**Work to complete**
Exactly as given, transcribe each entry that follows.

**The input**
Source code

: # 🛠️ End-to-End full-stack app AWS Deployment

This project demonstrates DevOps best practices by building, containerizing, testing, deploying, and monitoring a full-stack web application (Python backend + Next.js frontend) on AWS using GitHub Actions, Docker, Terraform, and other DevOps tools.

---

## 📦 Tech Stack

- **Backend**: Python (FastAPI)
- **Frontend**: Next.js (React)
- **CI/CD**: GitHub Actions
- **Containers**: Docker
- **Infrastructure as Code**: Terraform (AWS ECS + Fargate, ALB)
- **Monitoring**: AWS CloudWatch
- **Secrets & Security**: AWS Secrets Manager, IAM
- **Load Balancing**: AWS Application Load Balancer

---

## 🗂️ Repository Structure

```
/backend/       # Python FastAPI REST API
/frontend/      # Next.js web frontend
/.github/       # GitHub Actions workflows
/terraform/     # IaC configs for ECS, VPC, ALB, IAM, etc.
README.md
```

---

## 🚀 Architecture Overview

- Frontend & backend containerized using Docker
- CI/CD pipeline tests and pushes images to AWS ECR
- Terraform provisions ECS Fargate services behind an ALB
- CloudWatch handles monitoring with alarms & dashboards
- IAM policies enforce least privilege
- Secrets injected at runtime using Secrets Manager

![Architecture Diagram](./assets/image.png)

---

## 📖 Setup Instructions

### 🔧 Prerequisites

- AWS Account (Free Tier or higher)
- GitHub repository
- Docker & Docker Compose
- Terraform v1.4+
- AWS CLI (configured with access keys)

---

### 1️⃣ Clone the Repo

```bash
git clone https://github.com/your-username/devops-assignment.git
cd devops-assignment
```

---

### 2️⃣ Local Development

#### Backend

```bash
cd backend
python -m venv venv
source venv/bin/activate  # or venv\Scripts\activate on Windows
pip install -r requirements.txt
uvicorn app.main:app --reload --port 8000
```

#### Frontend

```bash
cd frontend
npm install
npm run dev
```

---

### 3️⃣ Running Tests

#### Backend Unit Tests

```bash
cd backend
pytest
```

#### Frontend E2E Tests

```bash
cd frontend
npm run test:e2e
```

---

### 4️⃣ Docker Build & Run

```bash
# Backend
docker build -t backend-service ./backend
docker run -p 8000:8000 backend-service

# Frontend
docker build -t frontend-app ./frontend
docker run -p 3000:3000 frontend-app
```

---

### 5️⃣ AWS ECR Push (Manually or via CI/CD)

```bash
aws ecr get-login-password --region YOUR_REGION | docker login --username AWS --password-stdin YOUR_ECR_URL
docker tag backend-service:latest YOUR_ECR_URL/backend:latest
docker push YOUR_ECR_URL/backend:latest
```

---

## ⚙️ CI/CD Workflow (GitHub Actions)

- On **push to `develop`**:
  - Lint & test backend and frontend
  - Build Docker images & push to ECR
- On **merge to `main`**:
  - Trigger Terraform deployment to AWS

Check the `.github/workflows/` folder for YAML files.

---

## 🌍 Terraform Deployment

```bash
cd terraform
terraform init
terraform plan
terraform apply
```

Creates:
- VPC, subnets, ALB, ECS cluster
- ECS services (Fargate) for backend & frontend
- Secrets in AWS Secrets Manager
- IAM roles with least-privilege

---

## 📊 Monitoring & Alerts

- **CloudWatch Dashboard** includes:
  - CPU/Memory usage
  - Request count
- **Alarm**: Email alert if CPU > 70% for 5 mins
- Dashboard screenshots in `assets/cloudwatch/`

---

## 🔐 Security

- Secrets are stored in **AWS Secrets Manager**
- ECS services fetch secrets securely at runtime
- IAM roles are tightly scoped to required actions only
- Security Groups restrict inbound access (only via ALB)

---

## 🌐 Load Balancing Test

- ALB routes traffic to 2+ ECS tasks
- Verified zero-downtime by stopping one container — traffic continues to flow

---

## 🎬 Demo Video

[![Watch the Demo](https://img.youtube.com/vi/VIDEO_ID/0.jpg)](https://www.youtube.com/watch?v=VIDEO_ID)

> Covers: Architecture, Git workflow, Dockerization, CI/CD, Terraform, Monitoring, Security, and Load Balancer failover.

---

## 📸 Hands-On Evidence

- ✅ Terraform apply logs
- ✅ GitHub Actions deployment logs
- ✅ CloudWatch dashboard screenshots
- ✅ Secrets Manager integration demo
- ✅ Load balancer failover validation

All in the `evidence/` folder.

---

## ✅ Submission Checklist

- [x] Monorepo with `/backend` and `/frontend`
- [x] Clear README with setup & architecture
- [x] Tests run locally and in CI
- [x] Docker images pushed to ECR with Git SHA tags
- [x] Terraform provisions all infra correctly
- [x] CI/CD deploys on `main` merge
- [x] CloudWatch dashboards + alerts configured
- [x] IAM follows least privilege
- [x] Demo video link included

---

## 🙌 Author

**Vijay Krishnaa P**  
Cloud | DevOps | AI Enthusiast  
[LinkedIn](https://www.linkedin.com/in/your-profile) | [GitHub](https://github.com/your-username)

**Solution to this exercise**
Source code

: # 🛠️ End-to-End full-stack app AWS Deployment

This project demonstrates DevOps best practices by building, containerizing, testing, deploying, and monitoring a full-stack web application (Python backend + Next.js frontend) on AWS using GitHub Actions, Docker, Terraform, and other DevOps tools.

---

## 📦 Tech Stack

- **Backend**: Python (FastAPI)
- **Frontend**: Next.js (React)
- **CI/CD**: GitHub Actions
- **Containers**: Docker
- **Infrastructure as Code**: Terraform (AWS ECS + Fargate, ALB)
- **Monitoring**: AWS CloudWatch
- **Secrets & Security**: AWS Secrets Manager, IAM
- **Load Balancing**: AWS Application Load Balancer

---

## 🗂️ Repository Structure

```
/backend/       # Python FastAPI REST API
/frontend/      # Next.js web frontend
/.github/       # GitHub Actions workflows
/terraform/     # IaC configs for ECS, VPC, ALB, IAM, etc.
README.md
```

---

## 🚀 Architecture Overview

- Frontend & backend containerized using Docker
- CI/CD pipeline tests and pushes images to AWS ECR
- Terraform provisions ECS Fargate services behind an ALB
- CloudWatch handles monitoring with alarms & dashboards
- IAM policies enforce least privilege
- Secrets injected at runtime using Secrets Manager

![Architecture Diagram](./assets/image.png)

---

## 📖 Setup Instructions

### 🔧 Prerequisites

- AWS Account (Free Tier or higher)
- GitHub repository
- Docker & Docker Compose
- Terraform v1.4+
- AWS CLI (configured with access keys)

---

### 1️⃣ Clone the Repo

```bash
git clone https://github.com/your-username/devops-assignment.git
cd devops-assignment
```

---

### 2️⃣ Local Development

#### Backend

```bash
cd backend
python -m venv venv
source venv/bin/activate  # or venv\Scripts\activate on Windows
pip install -r requirements.txt
uvicorn app.main:app --reload --port 8000
```

#### Frontend

```bash
cd frontend
npm install
npm run dev
```

---

### 3️⃣ Running Tests

#### Backend Unit Tests

```bash
cd backend
pytest
```

#### Frontend E2E Tests

```bash
cd frontend
npm run test:e2e
```

---

### 4️⃣ Docker Build & Run

```bash
# Backend
docker build -t backend-service ./backend
docker run -p 8000:8000 backend-service

# Frontend
docker build -t frontend-app ./frontend
docker run -p 3000:3000 frontend-app
```

---

### 5️⃣ AWS ECR Push (Manually or via CI/CD)

```bash
aws ecr get-login-password --region YOUR_REGION | docker login --username AWS --password-stdin YOUR_ECR_URL
docker tag backend-service:latest YOUR_ECR_URL/backend:latest
docker push YOUR_ECR_URL/backend:latest
```

---

## ⚙️ CI/CD Workflow (GitHub Actions)

- On **push to `develop`**:
  - Lint & test backend and frontend
  - Build Docker images & push to ECR
- On **merge to `main`**:
  - Trigger Terraform deployment to AWS

Check the `.github/workflows/` folder for YAML files.

---

## 🌍 Terraform Deployment

```bash
cd terraform
terraform init
terraform plan
terraform apply
```

Creates:
- VPC, subnets, ALB, ECS cluster
- ECS services (Fargate) for backend & frontend
- Secrets in AWS Secrets Manager
- IAM roles with least-privilege

---

## 📊 Monitoring & Alerts

- **CloudWatch Dashboard** includes:
  - CPU/Memory usage
  - Request count
- **Alarm**: Email alert if CPU > 70% for 5 mins
- Dashboard screenshots in `assets/cloudwatch/`

---

## 🔐 Security

- Secrets are stored in **AWS Secrets Manager**
- ECS services fetch secrets securely at runtime
- IAM roles are tightly scoped to required actions only
- Security Groups restrict inbound access (only via ALB)

---

## 🌐 Load Balancing Test

- ALB routes traffic to 2+ ECS tasks
- Verified zero-downtime by stopping one container — traffic continues to flow

---

## 🎬 Demo Video

[![Watch the Demo](https://img.youtube.com/vi/VIDEO_ID/0.jpg)](https://www.youtube.com/watch?v=VIDEO_ID)

> Covers: Architecture, Git workflow, Dockerization, CI/CD, Terraform, Monitoring, Security, and Load Balancer failover.

---

## 📸 Hands-On Evidence

- ✅ Terraform apply logs
- ✅ GitHub Actions deployment logs
- ✅ CloudWatch dashboard screenshots
- ✅ Secrets Manager integration demo
- ✅ Load balancer failover validation

All in the `evidence/` folder.

---

## ✅ Submission Checklist

- [x] Monorepo with `/backend` and `/frontend`
- [x] Clear README with setup & architecture
- [x] Tests run locally and in CI
- [x] Docker images pushed to ECR with Git SHA tags
- [x] Terraform provisions all infra correctly
- [x] CI/CD deploys on `main` merge
- [x] CloudWatch dashboards + alerts configured
- [x] IAM follows least privilege
- [x] Demo video link included

---

## 🙌 Author

**Vijay Krishnaa P**  
Cloud | DevOps | AI Enthusiast  
[LinkedIn](https://www.linkedin.com/in/your-profile) | [GitHub](https://github.com/your-username)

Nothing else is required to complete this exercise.